For a moment there was silence on the phone as Jerry considered what Charlotte was telling him.
“Has he ever had a normal consensual relationship with a woman?”
“I don’t know. I’ve never seen him with a woman, or heard him speak about a woman.” Then he said: “I don’t think we can arrest him. We’ve made that mistake already. But we can keep a close eye on him.”
“I think that would be a good idea,” Charlotte said. Then she wished him a good night’s sleep and said goodbye.
After breakfast the next morning, Charlotte got ready to head back up the Saw Mill River Parkway to Zion Hill. She was like a theatergoer at a Shakespearian tragedy who has sat patiently through the first four acts: she was damned if she was going to miss out on the climax now, even if it did mean spending a day hanging around the police station.

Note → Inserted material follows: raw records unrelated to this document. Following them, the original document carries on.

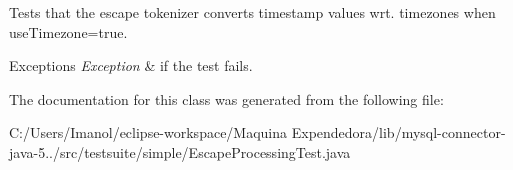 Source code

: Tests that the escape tokenizer converts timestamp values wrt. timezones when use\+Timezone=true.


\begin{DoxyExceptions}{Exceptions}
{\em Exception} & if the test fails. \\
\hline
\end{DoxyExceptions}


The documentation for this class was generated from the following file\+:\begin{DoxyCompactItemize}
\item 
C\+:/\+Users/\+Imanol/eclipse-\/workspace/\+Maquina Expendedora/lib/mysql-\/connector-\/java-\/5../src/testsuite/simple/Escape\+Processing\+Test.\+java\end{DoxyCompactItemize}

Maybe Jerry could post her at a little graveyard somewhere to keep her busy. As she got dressed, she wondered if anything had happened since her middle-of-the-night telephone call to Jerry. She thought of giving him a call, and then decided against it. She would find out soon enough. Besides, he would have called her if they had caught the perpetrator in the act of depositing the skull.